Blood tests detect Alzheimer’s and other dementias in diverse Latin American groups
Mar 5th 2026
A multinational study in six Latin American countries shows simple blood biomarkers can accurately detect Alzheimer’s disease and frontotemporal lobar degeneration, and that adding cognitive tests and MRI substantially improves diagnostic accuracy.
- Study enrolled 605 volunteers from memory clinics in Argentina, Brazil, Chile, Colombia, Mexico, and Peru.
- Blood biomarkers alone identified Alzheimer’s disease with 83 percent accuracy and frontotemporal lobar degeneration with 88 percent accuracy.

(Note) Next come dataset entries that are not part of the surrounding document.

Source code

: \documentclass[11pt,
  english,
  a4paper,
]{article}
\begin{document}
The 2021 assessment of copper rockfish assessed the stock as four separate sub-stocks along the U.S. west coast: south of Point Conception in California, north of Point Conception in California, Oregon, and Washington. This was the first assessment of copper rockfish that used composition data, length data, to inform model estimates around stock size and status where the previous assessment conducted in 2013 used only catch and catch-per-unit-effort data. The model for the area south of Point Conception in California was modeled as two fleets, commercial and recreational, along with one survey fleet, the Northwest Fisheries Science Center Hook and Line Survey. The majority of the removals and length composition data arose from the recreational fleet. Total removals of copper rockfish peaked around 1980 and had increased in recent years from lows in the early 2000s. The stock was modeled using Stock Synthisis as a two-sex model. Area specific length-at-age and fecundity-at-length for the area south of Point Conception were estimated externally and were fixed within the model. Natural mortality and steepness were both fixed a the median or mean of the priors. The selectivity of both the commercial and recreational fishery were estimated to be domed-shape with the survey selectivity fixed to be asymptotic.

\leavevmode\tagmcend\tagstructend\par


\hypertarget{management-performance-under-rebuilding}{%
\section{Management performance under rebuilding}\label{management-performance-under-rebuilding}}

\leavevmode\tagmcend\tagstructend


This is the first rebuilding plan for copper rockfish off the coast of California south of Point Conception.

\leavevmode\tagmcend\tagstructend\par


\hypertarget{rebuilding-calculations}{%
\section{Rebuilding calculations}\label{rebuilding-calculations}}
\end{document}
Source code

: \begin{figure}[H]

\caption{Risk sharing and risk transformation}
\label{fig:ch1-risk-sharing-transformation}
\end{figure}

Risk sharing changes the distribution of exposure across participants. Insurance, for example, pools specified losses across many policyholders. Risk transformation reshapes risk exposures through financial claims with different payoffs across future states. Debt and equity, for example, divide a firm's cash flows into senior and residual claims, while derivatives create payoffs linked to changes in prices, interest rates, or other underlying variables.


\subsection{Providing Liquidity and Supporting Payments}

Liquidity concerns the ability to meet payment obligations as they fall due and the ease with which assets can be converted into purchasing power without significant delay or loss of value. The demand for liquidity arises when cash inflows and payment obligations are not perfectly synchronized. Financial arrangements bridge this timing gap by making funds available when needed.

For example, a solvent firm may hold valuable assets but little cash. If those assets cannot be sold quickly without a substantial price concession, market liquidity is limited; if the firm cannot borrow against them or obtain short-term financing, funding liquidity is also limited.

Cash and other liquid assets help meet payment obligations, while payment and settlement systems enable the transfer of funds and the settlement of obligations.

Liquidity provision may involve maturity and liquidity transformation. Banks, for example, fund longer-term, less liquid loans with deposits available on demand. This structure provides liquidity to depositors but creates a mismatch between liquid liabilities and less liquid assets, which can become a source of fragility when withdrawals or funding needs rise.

- Phosphorylated tau was the strongest marker for Alzheimer’s disease while neurofilament light chain best indicated frontotemporal lobar degeneration.
- Combining blood tests with cognitive assessments and MRI raised accuracy to 90 percent for Alzheimer’s and 96 percent for frontotemporal lobar degeneration.
- Most participants had predominantly Amerindian genetic ancestry.
- The study was cross sectional and did not use cerebrospinal fluid or postmortem confirmation as gold standards.
- Findings support wider testing of blood biomarkers in underrepresented regions but require longitudinal validation and gold standard comparisons.